Intorno al kerenskismo si è formato tutto un «mito negativo». Sono state attribuite al Kerenskij tutte le qualità negative, le debolezze, le irrisolutezze, le deficienze di un'intiera epoca storica. Non essere il Kerenskij del proprio paese, è diventata l'ossessione di tutta una serie di capi di governo. Da questa paura sono derivate alcune delle massime politiche del machiavellismo attuale e dei principi critici su cui si svolge la propaganda politica di massa. Ma cosa c'è di reale in questa paura?
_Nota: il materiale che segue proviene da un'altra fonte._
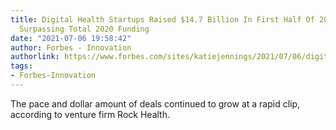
 ```yaml
---
title: Digital Health Startups Raised $14.7 Billion In First Half Of 2021, Already
  Surpassing Total 2020 Funding
date: "2021-07-06 19:58:42"
author: Forbes - Innovation
authorlink: https://www.forbes.com/sites/katiejennings/2021/07/06/digital-health-startups-raised-147-billion-in-first-half-of-2021-already-surpassing-total-2020-funding/
tags:
- Forbes-Innovation
---
```

The pace and dollar amount of deals continued to grow at a rapid clip, according to venture firm Rock Health.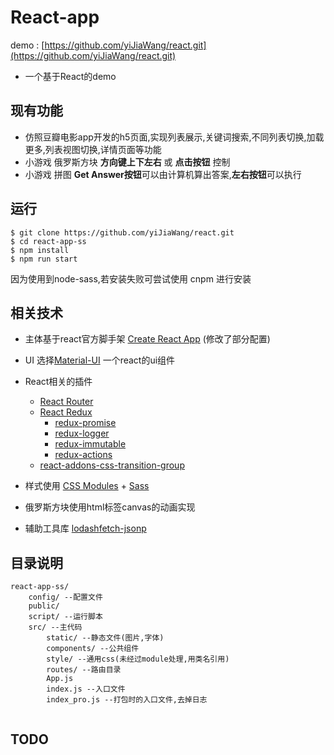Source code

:
# React-app

demo : [https://github.com/yiJiaWang/react.git](https://github.com/yiJiaWang/react.git)

 * 一个基于React的demo


## 现有功能
* 仿照豆瓣电影app开发的h5页面,实现列表展示,关键词搜索,不同列表切换,加载更多,列表视图切换,详情页面等功能
* 小游戏 俄罗斯方块 **方向键上下左右** 或 **点击按钮** 控制 
* 小游戏 拼图 **Get Answer按钮**可以由计算机算出答案,**左右按钮**可以执行

## 运行
```
$ git clone https://github.com/yiJiaWang/react.git
$ cd react-app-ss
$ npm install 
$ npm run start

```
因为使用到node-sass,若安装失败可尝试使用 cnpm 进行安装

## 相关技术
* 主体基于react官方脚手架 [Create React App](https://github.com/facebookincubator/create-react-app)  (修改了部分配置)
* UI 选择[Material-UI](https://github.com/callemall/material-ui) 一个react的ui组件
* React相关的插件
    * [React Router](https://github.com/ReactTraining/react-router)
    * [React Redux](https://github.com/reactjs/react-redux)
        * [redux-promise](https://github.com/acdlite/redux-promise)
        * [redux-logger](https://github.com/evgenyrodionov/redux-logger)
        * [redux-immutable](https://github.com/gajus/redux-immutable)
        * [redux-actions](https://github.com/acdlite/redux-actions)
    * [react-addons-css-transition-group](https://facebook.github.io/react/docs/animation.html)
* 样式使用 [CSS Modules](https://github.com/css-modules/css-modules) + [Sass](https://github.com/sass/sass) 

* 俄罗斯方块使用html标签canvas的动画实现

* 辅助工具库 [lodash](https://github.com/lodash/lodash)[fetch-jsonp](https://github.com/camsong/fetch-jsonp)

## 目录说明

```
react-app-ss/
    config/ --配置文件
    public/
    script/ --运行脚本
    src/ --主代码
        static/ --静态文件(图片,字体)
        components/ --公共组件
        style/ --通用css(未经过module处理,用类名引用)
        routes/ --路由目录
        App.js
        index.js --入口文件
        index_pro.js --打包时的入口文件,去掉日志
        
```
## TODO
Non si osserva che uno degli elementi del kerenskismo è appunto questa paura di essere Kerenskij, cioè il fatto che a un indirizzo positivo si sostituisce un indirizzo negativo nella vita politica, si pensa piú al «non fare» che al «fare concreto», si è ossessionati dall'avversario che si sente dominare nell'interno stesso della propria personalità. Del resto, si è «Kerenskij» non per volontà, cosí come la volontà non può fare evitare di essere Kerenskij. Kerenskij è stato l'espressione di un determinato rapporto di forze politiche, organizzative, militari immediate, che non era stato creato da lui e che egli non riuscì a correggere, nonostante i suoi sforzi disperati, tanto disperati e incomposti da dargli l'aspetto di un Arlecchino. Si è preso sul serio il quadro morale e intellettuale di Kerenskij dipinto dai suoi nemici come arma di lotta contro di lui, come mezzo immediato per liquidarlo e isolarlo, e se ne è fatto un uomo di paglia assoluto fuori del tempo e dello spazio, un tipico «ilota» da mostrare agli «spartiati» per educarli.